The debt-reduction plan President Obama put on the table last week includes several hundred billion in savings, on top of the cuts that the administration has already accepted in social-insurance programs. Republicans responded by saying the cuts aren't "serious" enough.
And why not? Because as Sen. Bob Corker (R-Tenn.) argued yesterday, "painful cuts ... have to happen."
This matters insofar as policymakers seem to be having a debate over the qualitative nature of "cuts." As Igor Volsky noted, the right seems to believes "serious" plans are ones that "directly reduce benefits or substantially increase out of pocket spending for seniors and poor Americans."

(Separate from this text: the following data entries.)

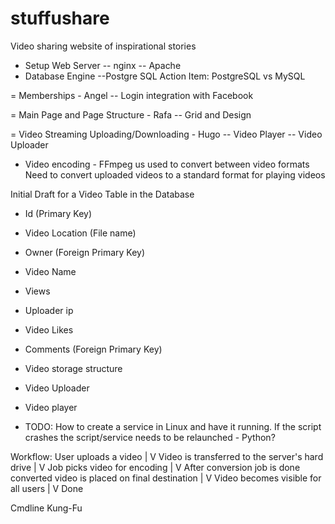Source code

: stuffushare
===========

Video sharing website of inspirational stories

- Setup Web Server
-- nginx
-- Apache
- Database Engine
--Postgre SQL
Action Item: PostgreSQL vs MySQL

= Memberships - Angel
-- Login integration with Facebook

= Main Page and Page Structure - Rafa
-- Grid and Design

= Video Streaming Uploading/Downloading - Hugo
-- Video Player
-- Video Uploader
+ Video encoding - FFmpeg us used to convert between video formats
Need to convert uploaded videos to a standard format for playing videos

Initial Draft for a Video Table in the Database
- Id (Primary Key)
- Video Location (File name)
- Owner (Foreign Primary Key)
- Video Name
- Views
- Uploader ip
- Video Likes
- Comments (Foreign Primary Key)

- Video storage structure
- Video Uploader
- Video player
- TODO: How to create a service in Linux and have it running. If the script crashes the
script/service needs to be relaunched - Python?

Workflow:
User uploads a video
   |
   V
Video is transferred to the server's hard drive
   |
   V
Job picks video for encoding
   |
   V
After conversion job is done converted video is placed on final destination
   |
   V
Video becomes visible for all users
   |
   V
Done

Cmdline Kung-Fu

Quite right. If at-risk Americans aren't adversely affected by the cuts, then GOP policymakers aren't interested. As Corker seemed to suggest yesterday, "painful" = "serious."
Even putting aside the callousness of the argument, the larger Republican approach doesn't stand up well to mathematical scrutiny, either.
As Paul Krugman explained over the weekend, the White House's call for higher revenue through increased taxes on high incomes "gets treated with an unmistakable sneer," while Republicans' calls for raising the Medicare eligibility age "gets very respectful treatment."
So I thought I'd look at the dollars and cents -- and even I am somewhat shocked. Those tax hikes would raise $1.6 trillion over the next decade; according to the CBO, raising the Medicare age would save $113 billion in federal funds over the next decade.
So, the non-serious proposal would reduce the deficit 14 times as much as the serious proposal.
I guess we have to understand the definition of serious: a proposal is only serious if it punishes the poor and the middle class.
It's a point to keep in mind as the debate continues to unfold.